LOCATION AND GEOLOGY

The Samburg and Yevo-Yakha License Blocks comprise approximately 823,000 acres
and are situated nearly 1,740 miles northeast of Moscow in the Yamal-Nenets
Autonomous Region of Russia. The towns and communities of Novy Urengoy, Samburg,
Urengoy and Nyda are located near the two licenses. Extensive exploration
drilling and testing on the Samburg and Yevo-Yakha licenses has resulted in the
discovery of major reserves of gas, condensate and oil. The primary reservoirs
of these fields are currently being produced in both the adjacent Urengoy Field
and Rospan Block. These reserves represent strategic resources for Russian
domestic energy in addition to being a high quality export product. Historic
production at the Urengoy Field is now on decline, and the undeveloped reserves
discovered on the adjacent Severneftegaz and Rospan Blocks are of interest to
Gazprom and Russia as replacement for the production that is being lost at
Urengoy.

The Samburg and Yevo-Yakha License Blocks are located within the West Siberian
Basin, the world's largest sedimentary basin, which contains nearly one third of
the world's proved and probable gas reserves.

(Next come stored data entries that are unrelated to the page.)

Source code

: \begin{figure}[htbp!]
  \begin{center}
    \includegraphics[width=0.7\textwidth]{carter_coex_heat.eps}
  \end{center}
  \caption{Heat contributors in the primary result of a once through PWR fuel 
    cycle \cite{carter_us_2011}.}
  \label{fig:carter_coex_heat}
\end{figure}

Both license blocks occur on the
eastern flank of the giant Urengoy gas field, which currently produces
hydrocarbons from reservoirs similar to those found in Samburg and Yevo-Yakha.

Based on geologic and geophysical studies as well as data from the 109
exploratory wells drilled to date, Russian reserve engineers estimate that
Severneftegaz' licenses contain approximately 17 Tcf of gas, 780 MMBbls of
condensate and 910 MMbls of oil in recoverable reserves.

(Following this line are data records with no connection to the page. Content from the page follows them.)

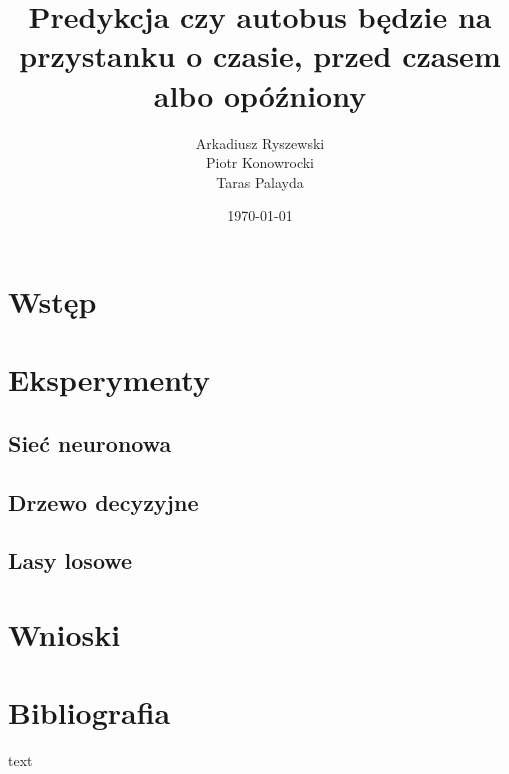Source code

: \documentclass[12pt]{article}
\begin{document}
	\title{Predykcja czy autobus będzie na przystanku o czasie, przed czasem albo opóźniony}
	\date{\today}
	\author{Arkadiusz Ryszewski \\ Piotr Konowrocki \\ Taras Palayda}
	\maketitle
	\tableofcontents

	\section{Wstęp}
	\section{Eksperymenty}
		\subsection{Sieć neuronowa}
		\subsection{Drzewo decyzyjne}
		\subsection{Lasy losowe}
	\section{Wnioski}

	\section{Bibliografia}
		\begin{enumerate}[label={[\arabic*]}]
			\item text
		\end{enumerate}
\end{document}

DRILLING AND DEVELOPMENT ACTIVITY

The planning for a 13-well Samburg pilot development project is underway. The
pilot project calls for the drilling of 12 additional wells, utilization of
previously drilled well # 725, installation of gas processing facilities and
connection into the export pipeline system. Due to their proximity to the
Urengoy field and its existing infrastructure, both of Severneftegaz' blocks are
well situated for fast track development. Preliminary agreements are already in
place between Severneftegaz and Gazprom to allow access to existing gas and
condensate pipelines and facilities that could result in product sales to
European markets. The Severneftegaz blocks are located in the heart of
Urengoy/Yamburg producing and support infrastructure region. Natural gas export
trunklines are located 11 kilometers from the blocks. The blocks are also close
to railroads for possible liquids transportation.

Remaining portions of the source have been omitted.